Stored data entries -

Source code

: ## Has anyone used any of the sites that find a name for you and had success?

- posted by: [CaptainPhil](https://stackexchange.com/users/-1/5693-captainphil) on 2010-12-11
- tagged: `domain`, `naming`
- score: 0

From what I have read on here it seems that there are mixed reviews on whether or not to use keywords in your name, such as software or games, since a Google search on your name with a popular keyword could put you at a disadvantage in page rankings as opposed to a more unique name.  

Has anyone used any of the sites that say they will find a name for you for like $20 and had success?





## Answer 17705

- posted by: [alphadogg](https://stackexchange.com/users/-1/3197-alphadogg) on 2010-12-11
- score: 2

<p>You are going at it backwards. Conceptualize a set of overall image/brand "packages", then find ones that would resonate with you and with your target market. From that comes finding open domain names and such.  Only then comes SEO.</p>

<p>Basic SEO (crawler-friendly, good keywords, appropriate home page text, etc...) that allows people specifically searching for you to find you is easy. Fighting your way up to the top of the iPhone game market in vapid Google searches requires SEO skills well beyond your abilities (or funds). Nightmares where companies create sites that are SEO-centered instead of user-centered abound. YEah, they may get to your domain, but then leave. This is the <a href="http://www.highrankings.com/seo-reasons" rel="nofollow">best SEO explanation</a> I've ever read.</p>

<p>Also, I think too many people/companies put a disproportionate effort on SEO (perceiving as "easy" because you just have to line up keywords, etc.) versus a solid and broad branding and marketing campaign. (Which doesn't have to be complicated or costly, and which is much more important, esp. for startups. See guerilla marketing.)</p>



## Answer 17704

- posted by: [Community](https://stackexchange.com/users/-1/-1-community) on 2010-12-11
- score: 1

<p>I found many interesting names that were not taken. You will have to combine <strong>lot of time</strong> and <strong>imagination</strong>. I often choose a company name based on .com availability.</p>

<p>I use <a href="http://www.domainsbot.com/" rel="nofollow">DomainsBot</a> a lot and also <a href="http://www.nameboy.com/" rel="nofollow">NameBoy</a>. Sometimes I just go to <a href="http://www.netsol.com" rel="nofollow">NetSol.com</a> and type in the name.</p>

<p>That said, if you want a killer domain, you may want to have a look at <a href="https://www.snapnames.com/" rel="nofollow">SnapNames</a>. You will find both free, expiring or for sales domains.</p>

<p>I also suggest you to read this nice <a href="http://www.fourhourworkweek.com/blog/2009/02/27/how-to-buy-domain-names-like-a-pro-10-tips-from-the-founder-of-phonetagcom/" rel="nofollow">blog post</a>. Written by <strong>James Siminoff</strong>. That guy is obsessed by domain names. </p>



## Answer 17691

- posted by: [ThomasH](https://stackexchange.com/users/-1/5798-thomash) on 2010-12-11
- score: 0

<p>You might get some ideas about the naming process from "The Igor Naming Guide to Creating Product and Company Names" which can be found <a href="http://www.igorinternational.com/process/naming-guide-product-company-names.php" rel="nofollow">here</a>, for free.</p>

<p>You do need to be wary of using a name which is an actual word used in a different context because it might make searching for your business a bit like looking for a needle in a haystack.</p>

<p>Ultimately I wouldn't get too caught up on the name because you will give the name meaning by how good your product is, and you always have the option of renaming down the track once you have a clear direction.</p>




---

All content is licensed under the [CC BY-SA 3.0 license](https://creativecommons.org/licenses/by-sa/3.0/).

Problem description - What's needed is a word-for-word copy of the lines from the one holding "<p>You do need" through the final line of the data.

The answer -
<p>You do need to be wary of using a name which is an actual word used in a different context because it might make searching for your business a bit like looking for a needle in a haystack.</p>

<p>Ultimately I wouldn't get too caught up on the name because you will give the name meaning by how good your product is, and you always have the option of renaming down the track once you have a clear direction.</p>




---

All content is licensed under the [CC BY-SA 3.0 license](https://creativecommons.org/licenses/by-sa/3.0/).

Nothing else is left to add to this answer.